▽

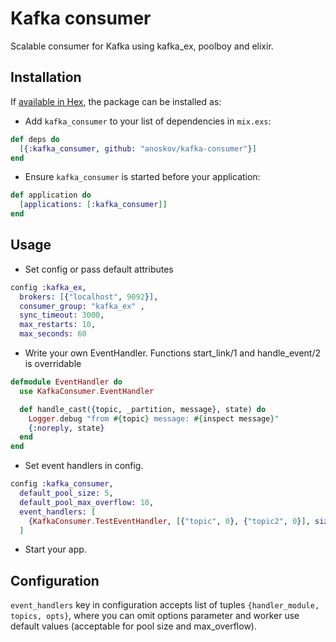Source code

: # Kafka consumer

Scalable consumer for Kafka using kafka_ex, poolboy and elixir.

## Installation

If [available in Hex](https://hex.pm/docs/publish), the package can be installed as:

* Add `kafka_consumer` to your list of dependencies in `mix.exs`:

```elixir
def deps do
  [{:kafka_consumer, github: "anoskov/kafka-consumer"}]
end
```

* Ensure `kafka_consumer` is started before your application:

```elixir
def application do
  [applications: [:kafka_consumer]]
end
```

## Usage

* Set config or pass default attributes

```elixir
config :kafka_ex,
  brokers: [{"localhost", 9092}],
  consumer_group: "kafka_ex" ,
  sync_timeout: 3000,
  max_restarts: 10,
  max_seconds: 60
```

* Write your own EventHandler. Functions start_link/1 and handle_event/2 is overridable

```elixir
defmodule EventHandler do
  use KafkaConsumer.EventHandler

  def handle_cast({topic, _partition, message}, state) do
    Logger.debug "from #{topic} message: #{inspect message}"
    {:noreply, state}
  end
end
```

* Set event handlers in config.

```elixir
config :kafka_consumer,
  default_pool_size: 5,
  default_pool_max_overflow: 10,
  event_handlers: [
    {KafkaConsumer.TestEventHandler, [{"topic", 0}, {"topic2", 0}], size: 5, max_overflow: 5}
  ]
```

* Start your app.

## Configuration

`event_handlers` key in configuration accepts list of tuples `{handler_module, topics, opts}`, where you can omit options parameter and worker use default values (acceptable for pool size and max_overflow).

△
▽

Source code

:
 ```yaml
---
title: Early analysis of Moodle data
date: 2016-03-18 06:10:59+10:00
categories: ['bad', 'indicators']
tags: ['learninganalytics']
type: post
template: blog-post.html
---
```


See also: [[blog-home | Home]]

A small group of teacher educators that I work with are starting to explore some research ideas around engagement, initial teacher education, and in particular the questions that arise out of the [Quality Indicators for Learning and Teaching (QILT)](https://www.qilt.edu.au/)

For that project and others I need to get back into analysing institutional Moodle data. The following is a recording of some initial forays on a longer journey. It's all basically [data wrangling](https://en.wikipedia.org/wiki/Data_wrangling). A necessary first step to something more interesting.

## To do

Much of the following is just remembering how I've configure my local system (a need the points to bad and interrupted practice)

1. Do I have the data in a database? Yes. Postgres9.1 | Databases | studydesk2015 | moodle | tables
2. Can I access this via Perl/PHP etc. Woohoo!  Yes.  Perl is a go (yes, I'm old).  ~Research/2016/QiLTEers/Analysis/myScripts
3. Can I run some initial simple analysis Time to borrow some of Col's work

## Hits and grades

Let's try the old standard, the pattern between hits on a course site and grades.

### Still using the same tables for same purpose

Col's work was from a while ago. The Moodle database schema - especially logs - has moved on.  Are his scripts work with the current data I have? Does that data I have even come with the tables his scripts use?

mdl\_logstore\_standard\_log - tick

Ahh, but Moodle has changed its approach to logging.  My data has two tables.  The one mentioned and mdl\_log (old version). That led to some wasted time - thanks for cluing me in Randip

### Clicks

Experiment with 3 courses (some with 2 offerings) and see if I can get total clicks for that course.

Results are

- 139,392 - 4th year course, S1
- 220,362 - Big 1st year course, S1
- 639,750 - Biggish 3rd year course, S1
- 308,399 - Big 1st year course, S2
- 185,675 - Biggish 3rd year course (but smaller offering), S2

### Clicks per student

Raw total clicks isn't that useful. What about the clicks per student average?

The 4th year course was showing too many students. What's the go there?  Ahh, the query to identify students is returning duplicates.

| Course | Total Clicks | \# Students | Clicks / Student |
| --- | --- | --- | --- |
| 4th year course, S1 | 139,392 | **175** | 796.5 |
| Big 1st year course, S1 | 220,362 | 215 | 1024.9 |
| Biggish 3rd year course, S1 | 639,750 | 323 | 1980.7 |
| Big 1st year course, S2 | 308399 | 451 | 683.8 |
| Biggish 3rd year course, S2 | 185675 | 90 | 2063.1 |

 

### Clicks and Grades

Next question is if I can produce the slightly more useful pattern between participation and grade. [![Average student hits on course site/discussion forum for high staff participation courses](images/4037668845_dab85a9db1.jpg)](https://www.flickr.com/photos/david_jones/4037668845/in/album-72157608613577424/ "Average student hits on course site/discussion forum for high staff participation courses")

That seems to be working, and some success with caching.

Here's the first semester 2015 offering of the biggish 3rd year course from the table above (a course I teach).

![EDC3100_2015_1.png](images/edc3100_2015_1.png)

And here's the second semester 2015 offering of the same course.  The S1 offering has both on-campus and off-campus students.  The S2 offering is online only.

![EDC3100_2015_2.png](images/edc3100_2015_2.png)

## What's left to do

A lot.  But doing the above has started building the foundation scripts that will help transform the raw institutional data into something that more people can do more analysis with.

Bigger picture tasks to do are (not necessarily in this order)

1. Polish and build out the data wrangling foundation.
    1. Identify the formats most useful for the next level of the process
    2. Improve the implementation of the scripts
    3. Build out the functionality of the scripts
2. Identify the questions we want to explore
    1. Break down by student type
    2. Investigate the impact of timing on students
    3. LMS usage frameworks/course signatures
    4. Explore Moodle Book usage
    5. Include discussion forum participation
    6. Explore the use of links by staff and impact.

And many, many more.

△

Copy each line of the listing above that contains the word "same".

- **TASK RESPONSE**
### Still using the same tables for same purpose
And here's the second semester 2015 offering of the same course.  The S1 offering has both on-campus and off-campus students.  The S2 offering is online only.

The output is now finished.